I have an expression where there are terms like

a ** (b*Tr[a ** b])


and I want to simplify it to something like

Tr[a ** b]a ** b


How can it be done? I have tried with NCExpand and haven't worked.

• Strictly speaking, it is "cyclic". Nov 27, 2020 at 0:35
• I mean, it is cyclic in the argument but the result is an scalar and it then commutes, isn't it? Nov 27, 2020 at 9:49

See my edits for my earlier submission.

• Can you edit your posted answer with this? That is the better way to do this. If not, I suggest you do this or post this as a comment. It might be helpful if you included a successful test input/output, also. Nov 28, 2020 at 5:00
• Ok, it worked even though I had to unprotect the symbol Tr with Unprotect[Tr], which could be risky isn't it? Thanks! Nov 28, 2020 at 12:27

Edited: The command SetCommutative[Tr] forces all of the expressions whose head is Tr to be considered commutative.

If necessary, you can use UnProtect[Tr];SetCommutative[Tr];Protect[Tr];.

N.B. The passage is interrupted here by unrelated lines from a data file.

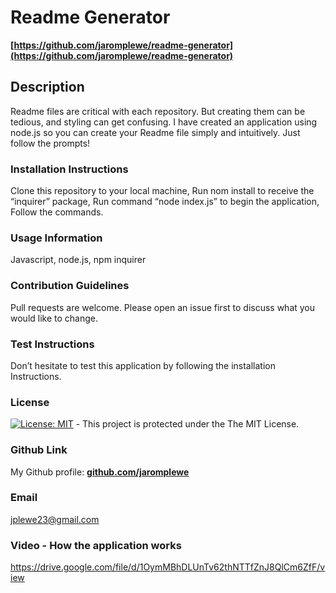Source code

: # Readme Generator

  __[https://github.com/jaromplewe/readme-generator](https://github.com/jaromplewe/readme-generator)__
    
  ## Description
  
  Readme files are critical with each repository. But creating them can be tedious, and styling can get confusing. I have created an application using node.js so you can create your Readme file simply and intuitively. Just follow the prompts!
  
  ### Installation Instructions
  
  Clone this repository to your local machine, Run nom install to receive the “inquirer” package, Run command “node index.js” to begin the application, Follow the commands.
  
  ### Usage Information
  
  Javascript, node.js, npm inquirer
  
  ### Contribution Guidelines
  
  Pull requests are welcome. Please open an issue first to discuss what you would like to change.
  
  ### Test Instructions
  
  Don’t hesitate to test this application by following the installation Instructions.
  
  ### License
  
  [![License: MIT](https://img.shields.io/badge/License-MIT-yellow.svg)](https://opensource.org/licenses/MIT) - This project is protected under the The MIT License. 
  
  ### Github Link
  
  My Github profile: __[github.com/jaromplewe](https://github.com/jaromplewe)__
  
  ### Email
  
  jplewe23@gmail.com

  ### Video - How the application works

  https://drive.google.com/file/d/1OymMBhDLUnTv62thNTTfZnJ8QlCm6ZfF/view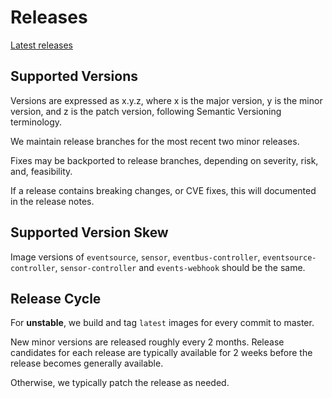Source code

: # Releases

[Latest releases](https://github.com/argoproj/argo-events/releases)

## Supported Versions

Versions are expressed as x.y.z, where x is the major version, y is the minor
version, and z is the patch version, following Semantic Versioning terminology.

We maintain release branches for the most recent two minor releases.

Fixes may be backported to release branches, depending on severity, risk, and,
feasibility.

If a release contains breaking changes, or CVE fixes, this will documented in
the release notes.

## Supported Version Skew

Image versions of `eventsource`, `sensor`, `eventbus-controller`,
`eventsource-controller`, `sensor-controller` and `events-webhook` should be the
same.

## Release Cycle

For **unstable**, we build and tag `latest` images for every commit to master.

New minor versions are released roughly every 2 months. Release candidates for
each release are typically available for 2 weeks before the release becomes
generally available.

Otherwise, we typically patch the release as needed.
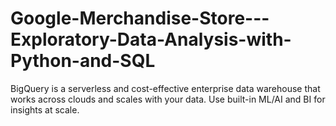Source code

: # Google-Merchandise-Store---Exploratory-Data-Analysis-with-Python-and-SQL
BigQuery is a serverless and cost-effective enterprise data warehouse that works across clouds and scales with your data. Use built-in ML/AI and BI for insights at scale. 
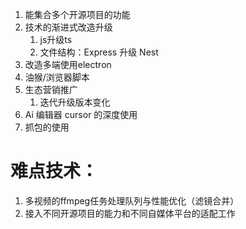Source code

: 1. 能集合多个开源项目的功能
2. 技术的渐进式改造升级
   1. js升级ts
   2. 文件结构：Express 升级 Nest
3. 改造多端使用electron
4. 油猴/浏览器脚本
5. 生态营销推广
   1. 迭代升级版本变化
6. Ai 编辑器 cursor 的深度使用
7. 抓包的使用


# 难点技术：
1. 多视频的ffmpeg任务处理队列与性能优化（滤镜合并）
2. 接入不同开源项目的能力和不同自媒体平台的适配工作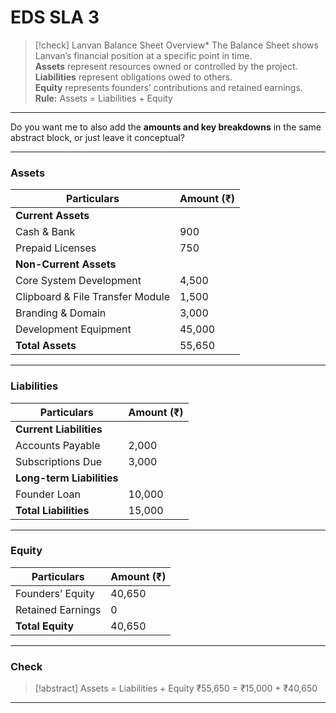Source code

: 

# **EDS SLA 3**



> [!check] Lanvan Balance Sheet Overview* 
 The Balance Sheet shows Lanvan’s financial position at a specific point in time.  
> **Assets** represent resources owned or controlled by the project.  
> **Liabilities** represent obligations owed to others.  
> **Equity** represents founders’ contributions and retained earnings.  
> **Rule:** Assets = Liabilities + Equity

***

Do you want me to also add the **amounts and key breakdowns** in the same abstract block, or just leave it conceptual?

***

### **Assets**

| Particulars | Amount (₹) |
| --- | --- |
| **Current Assets** |     |
| Cash & Bank | 900 |
| Prepaid Licenses | 750 |
| **Non-Current Assets** |     |
| Core System Development | 4,500 |
| Clipboard & File Transfer Module | 1,500 |
| Branding & Domain | 3,000 |
| Development Equipment | 45,000 |
| **Total Assets** | 55,650 |

***

### **Liabilities**

| Particulars | Amount (₹) |
| --- | --- |
| **Current Liabilities** |     |
| Accounts Payable | 2,000 |
| Subscriptions Due | 3,000 |
| **Long-term Liabilities** |     |
| Founder Loan | 10,000 |
| **Total Liabilities** | 15,000 |

***

### **Equity**

| Particulars | Amount (₹) |
| --- | --- |
| Founders’ Equity | 40,650 |
| Retained Earnings | 0   |
| **Total Equity** | 40,650 |

***

### **Check**

> [!abstract] Assets = Liabilities + Equity
> ₹55,650 = ₹15,000 + ₹40,650

***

Another solution is Tr/:CommutativeQ[Tr[x_]] := True;

• Shouldm't it be the other way around? SetCommutative[Tr] . Either way it doesn't work for me. With SetNonCommutative[Tr] I get WARNING: Symbol Tr is protected. You should seriously consider not setting it as noncommutative and with SetCommutative[Tr] I get UpSet::write: Tag Tr in CommutativeQ[Tr] is Protected. Nov 27, 2020 at 9:46
• Got the answer backward. See the other solution which I posted. Dec 2, 2020 at 16:02

In NCAlgebra, expressions are considered commutative only if the Head and all arguments are commutative. That is why using SetCommutative[Tr] will fail in this case. If Tr is commutative, Tr[x] will still be noncomutative if x is noncommutative. However, I would not recommend that you add rules to CommutativeQ. That can become messy. Instead use the brand new command SetCommutativeFunction which is available with the version 5.0.6 of NCAlgebra. I would also discourage you from using the built in protected symbol Tr. For example,

SetCommutativeFunction[trace];
a ** (b*trace[a ** b])


would evaluate to

trace[a ** b] * a ** b

as you want. By the way, I also implemented an operator tr that has the properties of the standard matrix trace. You might want to give it a try.